• WORK ITEM:
Will you quote all of the entries, word for word?

[Records drawn from a dataset]
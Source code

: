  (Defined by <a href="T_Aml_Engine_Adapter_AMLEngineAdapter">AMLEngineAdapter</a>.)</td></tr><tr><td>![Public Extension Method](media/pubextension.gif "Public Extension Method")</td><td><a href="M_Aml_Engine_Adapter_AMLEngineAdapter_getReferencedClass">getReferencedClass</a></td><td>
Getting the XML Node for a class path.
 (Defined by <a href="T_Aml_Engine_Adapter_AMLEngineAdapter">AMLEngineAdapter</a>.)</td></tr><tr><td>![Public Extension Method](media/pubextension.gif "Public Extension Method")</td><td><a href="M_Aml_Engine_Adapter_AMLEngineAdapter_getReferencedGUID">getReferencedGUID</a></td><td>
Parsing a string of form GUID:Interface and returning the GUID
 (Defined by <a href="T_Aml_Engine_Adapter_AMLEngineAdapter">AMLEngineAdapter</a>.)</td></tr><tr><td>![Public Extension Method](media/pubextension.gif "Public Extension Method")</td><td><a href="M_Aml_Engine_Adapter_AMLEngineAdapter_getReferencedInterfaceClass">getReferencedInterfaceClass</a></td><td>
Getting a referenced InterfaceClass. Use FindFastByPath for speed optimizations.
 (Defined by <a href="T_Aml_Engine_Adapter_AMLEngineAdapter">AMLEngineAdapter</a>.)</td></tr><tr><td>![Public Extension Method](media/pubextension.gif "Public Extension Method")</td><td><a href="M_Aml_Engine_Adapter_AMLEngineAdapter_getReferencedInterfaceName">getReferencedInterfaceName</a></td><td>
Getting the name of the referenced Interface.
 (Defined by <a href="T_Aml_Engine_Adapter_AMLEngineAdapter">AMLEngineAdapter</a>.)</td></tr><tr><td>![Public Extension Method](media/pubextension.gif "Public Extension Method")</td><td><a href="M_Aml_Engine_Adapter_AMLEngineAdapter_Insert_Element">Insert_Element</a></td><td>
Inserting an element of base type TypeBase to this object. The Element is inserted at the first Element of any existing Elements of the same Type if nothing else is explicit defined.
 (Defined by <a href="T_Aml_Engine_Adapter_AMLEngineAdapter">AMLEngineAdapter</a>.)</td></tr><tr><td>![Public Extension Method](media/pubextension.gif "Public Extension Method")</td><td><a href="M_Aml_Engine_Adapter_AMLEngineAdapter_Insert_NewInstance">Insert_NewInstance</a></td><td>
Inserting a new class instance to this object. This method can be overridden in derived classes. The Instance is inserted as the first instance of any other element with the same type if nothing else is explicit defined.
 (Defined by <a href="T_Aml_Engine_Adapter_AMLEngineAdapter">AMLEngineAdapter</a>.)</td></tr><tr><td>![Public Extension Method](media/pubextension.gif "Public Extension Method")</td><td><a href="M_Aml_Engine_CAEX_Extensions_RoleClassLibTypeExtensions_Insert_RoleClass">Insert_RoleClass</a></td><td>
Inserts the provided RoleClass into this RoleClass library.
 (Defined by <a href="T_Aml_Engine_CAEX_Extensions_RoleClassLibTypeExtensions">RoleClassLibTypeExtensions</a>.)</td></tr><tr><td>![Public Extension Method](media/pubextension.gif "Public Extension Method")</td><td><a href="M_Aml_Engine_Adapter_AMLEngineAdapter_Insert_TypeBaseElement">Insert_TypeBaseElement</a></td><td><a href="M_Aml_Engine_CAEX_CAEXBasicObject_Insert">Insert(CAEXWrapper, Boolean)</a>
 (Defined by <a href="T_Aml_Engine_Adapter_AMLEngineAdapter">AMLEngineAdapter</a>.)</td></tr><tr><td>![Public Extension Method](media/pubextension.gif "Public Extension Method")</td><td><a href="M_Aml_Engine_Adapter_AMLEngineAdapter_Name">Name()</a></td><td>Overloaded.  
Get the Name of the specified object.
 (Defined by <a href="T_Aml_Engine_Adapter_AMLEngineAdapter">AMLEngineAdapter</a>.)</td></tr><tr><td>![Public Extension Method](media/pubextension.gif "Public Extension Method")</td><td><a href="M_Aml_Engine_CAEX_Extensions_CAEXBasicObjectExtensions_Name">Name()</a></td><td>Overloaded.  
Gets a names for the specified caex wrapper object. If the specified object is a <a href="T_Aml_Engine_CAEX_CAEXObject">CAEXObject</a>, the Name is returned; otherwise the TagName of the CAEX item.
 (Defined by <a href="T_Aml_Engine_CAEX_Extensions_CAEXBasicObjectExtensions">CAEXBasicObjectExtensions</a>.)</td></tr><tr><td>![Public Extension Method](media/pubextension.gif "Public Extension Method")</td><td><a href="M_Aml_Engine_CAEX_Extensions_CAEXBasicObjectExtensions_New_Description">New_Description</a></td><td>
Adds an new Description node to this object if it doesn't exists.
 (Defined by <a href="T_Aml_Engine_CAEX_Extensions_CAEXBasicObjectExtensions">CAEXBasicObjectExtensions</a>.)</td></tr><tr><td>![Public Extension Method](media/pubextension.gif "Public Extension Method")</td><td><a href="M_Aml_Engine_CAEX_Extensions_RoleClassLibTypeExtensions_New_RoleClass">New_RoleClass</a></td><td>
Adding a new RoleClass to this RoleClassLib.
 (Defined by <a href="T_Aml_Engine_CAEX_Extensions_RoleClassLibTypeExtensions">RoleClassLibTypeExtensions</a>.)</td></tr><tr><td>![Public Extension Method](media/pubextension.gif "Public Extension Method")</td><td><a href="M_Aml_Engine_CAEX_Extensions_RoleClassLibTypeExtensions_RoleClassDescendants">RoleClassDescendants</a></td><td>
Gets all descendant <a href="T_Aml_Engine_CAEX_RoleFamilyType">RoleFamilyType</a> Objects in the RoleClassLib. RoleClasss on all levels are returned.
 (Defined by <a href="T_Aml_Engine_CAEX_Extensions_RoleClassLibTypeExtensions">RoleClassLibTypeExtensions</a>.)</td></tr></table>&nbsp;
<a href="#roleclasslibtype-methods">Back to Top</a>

• RESPONSE TO THIS EXERCISE:
Source code

:  (Defined by <a href="T_Aml_Engine_Adapter_AMLEngineAdapter">AMLEngineAdapter</a>.)</td></tr><tr><td>![Public Extension Method](media/pubextension.gif "Public Extension Method")</td><td><a href="M_Aml_Engine_Adapter_AMLEngineAdapter_getReferencedClass">getReferencedClass</a></td><td>
Getting the XML Node for a class path.
 (Defined by <a href="T_Aml_Engine_Adapter_AMLEngineAdapter">AMLEngineAdapter</a>.)</td></tr><tr><td>![Public Extension Method](media/pubextension.gif "Public Extension Method")</td><td><a href="M_Aml_Engine_Adapter_AMLEngineAdapter_getReferencedGUID">getReferencedGUID</a></td><td>
Parsing a string of form GUID:Interface and returning the GUID
 (Defined by <a href="T_Aml_Engine_Adapter_AMLEngineAdapter">AMLEngineAdapter</a>.)</td></tr><tr><td>![Public Extension Method](media/pubextension.gif "Public Extension Method")</td><td><a href="M_Aml_Engine_Adapter_AMLEngineAdapter_getReferencedInterfaceClass">getReferencedInterfaceClass</a></td><td>
Getting a referenced InterfaceClass. Use FindFastByPath for speed optimizations.
 (Defined by <a href="T_Aml_Engine_Adapter_AMLEngineAdapter">AMLEngineAdapter</a>.)</td></tr><tr><td>![Public Extension Method](media/pubextension.gif "Public Extension Method")</td><td><a href="M_Aml_Engine_Adapter_AMLEngineAdapter_getReferencedInterfaceName">getReferencedInterfaceName</a></td><td>
Getting the name of the referenced Interface.
 (Defined by <a href="T_Aml_Engine_Adapter_AMLEngineAdapter">AMLEngineAdapter</a>.)</td></tr><tr><td>![Public Extension Method](media/pubextension.gif "Public Extension Method")</td><td><a href="M_Aml_Engine_Adapter_AMLEngineAdapter_Insert_Element">Insert_Element</a></td><td>
Inserting an element of base type TypeBase to this object. The Element is inserted at the first Element of any existing Elements of the same Type if nothing else is explicit defined.
 (Defined by <a href="T_Aml_Engine_Adapter_AMLEngineAdapter">AMLEngineAdapter</a>.)</td></tr><tr><td>![Public Extension Method](media/pubextension.gif "Public Extension Method")</td><td><a href="M_Aml_Engine_Adapter_AMLEngineAdapter_Insert_NewInstance">Insert_NewInstance</a></td><td>
Inserting a new class instance to this object. This method can be overridden in derived classes. The Instance is inserted as the first instance of any other element with the same type if nothing else is explicit defined.
 (Defined by <a href="T_Aml_Engine_Adapter_AMLEngineAdapter">AMLEngineAdapter</a>.)</td></tr><tr><td>![Public Extension Method](media/pubextension.gif "Public Extension Method")</td><td><a href="M_Aml_Engine_CAEX_Extensions_RoleClassLibTypeExtensions_Insert_RoleClass">Insert_RoleClass</a></td><td>
Inserts the provided RoleClass into this RoleClass library.
 (Defined by <a href="T_Aml_Engine_CAEX_Extensions_RoleClassLibTypeExtensions">RoleClassLibTypeExtensions</a>.)</td></tr><tr><td>![Public Extension Method](media/pubextension.gif "Public Extension Method")</td><td><a href="M_Aml_Engine_Adapter_AMLEngineAdapter_Insert_TypeBaseElement">Insert_TypeBaseElement</a></td><td><a href="M_Aml_Engine_CAEX_CAEXBasicObject_Insert">Insert(CAEXWrapper, Boolean)</a>
 (Defined by <a href="T_Aml_Engine_Adapter_AMLEngineAdapter">AMLEngineAdapter</a>.)</td></tr><tr><td>![Public Extension Method](media/pubextension.gif "Public Extension Method")</td><td><a href="M_Aml_Engine_Adapter_AMLEngineAdapter_Name">Name()</a></td><td>Overloaded.  
Get the Name of the specified object.
 (Defined by <a href="T_Aml_Engine_Adapter_AMLEngineAdapter">AMLEngineAdapter</a>.)</td></tr><tr><td>![Public Extension Method](media/pubextension.gif "Public Extension Method")</td><td><a href="M_Aml_Engine_CAEX_Extensions_CAEXBasicObjectExtensions_Name">Name()</a></td><td>Overloaded.  
Gets a names for the specified caex wrapper object. If the specified object is a <a href="T_Aml_Engine_CAEX_CAEXObject">CAEXObject</a>, the Name is returned; otherwise the TagName of the CAEX item.
 (Defined by <a href="T_Aml_Engine_CAEX_Extensions_CAEXBasicObjectExtensions">CAEXBasicObjectExtensions</a>.)</td></tr><tr><td>![Public Extension Method](media/pubextension.gif "Public Extension Method")</td><td><a href="M_Aml_Engine_CAEX_Extensions_CAEXBasicObjectExtensions_New_Description">New_Description</a></td><td>
Adds an new Description node to this object if it doesn't exists.
 (Defined by <a href="T_Aml_Engine_CAEX_Extensions_CAEXBasicObjectExtensions">CAEXBasicObjectExtensions</a>.)</td></tr><tr><td>![Public Extension Method](media/pubextension.gif "Public Extension Method")</td><td><a href="M_Aml_Engine_CAEX_Extensions_RoleClassLibTypeExtensions_New_RoleClass">New_RoleClass</a></td><td>
Adding a new RoleClass to this RoleClassLib.
 (Defined by <a href="T_Aml_Engine_CAEX_Extensions_RoleClassLibTypeExtensions">RoleClassLibTypeExtensions</a>.)</td></tr><tr><td>![Public Extension Method](media/pubextension.gif "Public Extension Method")</td><td><a href="M_Aml_Engine_CAEX_Extensions_RoleClassLibTypeExtensions_RoleClassDescendants">RoleClassDescendants</a></td><td>
Gets all descendant <a href="T_Aml_Engine_CAEX_RoleFamilyType">RoleFamilyType</a> Objects in the RoleClassLib. RoleClasss on all levels are returned.
 (Defined by <a href="T_Aml_Engine_CAEX_Extensions_RoleClassLibTypeExtensions">RoleClassLibTypeExtensions</a>.)</td></tr></table>&nbsp;
<a href="#roleclasslibtype-methods">Back to Top</a>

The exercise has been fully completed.